Improve Safe Compression/Decompression Performance with Java9 Features
Tim-Brooks opened this issue · 1 comments
In Elasticsearch we have recently introduced lz4 as a compression option. We run with the SecurityManger
enabled and generally disallow unsafe usage. So our usage of lz4-java is the safe variety. After exploring, we have determined that adding the usage of Arrays#mismatch
and VarHandles
significantly improve the performance of compression and decompression. I introduced a temporarily forked version lz4-java which uses these methods here.
My JMH benchmarks of compressing and decompressing highly compressible JSON data on m5d.4xlarge;
Benchmark Mode Cnt Score Error Units
MyBenchmark.testCompressLZ4Java thrpt 15 536.109 ± 1.879 ops/s
MyBenchmark.testCompressLZ4JavaForked thrpt 15 907.001 ± 1.124 ops/s
MyBenchmark.testCompressLZ4JavaUnsafe thrpt 15 1096.882 ± 39.805 ops/s
MyBenchmark.testDecompressLZ4Java thrpt 15 1513.808 ± 5.423 ops/s
MyBenchmark.testDecompressLZ4JavaForked thrpt 15 3073.232 ± 47.876 ops/s
MyBenchmark.testDecompressLZ4JavaUnsafe thrpt 15 2508.444 ± 83.889 ops/s
I did not benchmark checksumming as it is not relevant to our use case, but using VarHandles
will also improve performance presumably.
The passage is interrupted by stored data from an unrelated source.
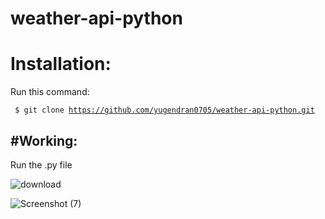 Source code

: # weather-api-python
 
# Installation:
Run this command:

<code> $ git clone https://github.com/yugendran0705/weather-api-python.git </code>

#Working:
-------------------------------
Run the .py file

![download](https://github.com/yugendran0705/weather-api-python/assets/116646226/b88488a5-d529-4e46-9b1f-49f7a301fb1a)


![Screenshot (7)](https://github.com/yugendran0705/weather-api-python/assets/116646226/4d1c9744-a5cd-4895-b64a-b0080ff228c6)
As an FYI, I think the unsafe decompression is currently hurt by this issue here.
Obviously lz4-java must support Java8 (and currently supports Java7). I explored MethodHandles as a way to access the Java9 methods. I have opened a POC PR against a version of Elasticsearch which still supports Java8. If you look at the forked SafeUtils
and LZ4SafeUtils
classes you can see how MethodHandles
can be used to call VarHandles
when they are available. I benchmarked these changes and they have similar performance as direct Java9 usage.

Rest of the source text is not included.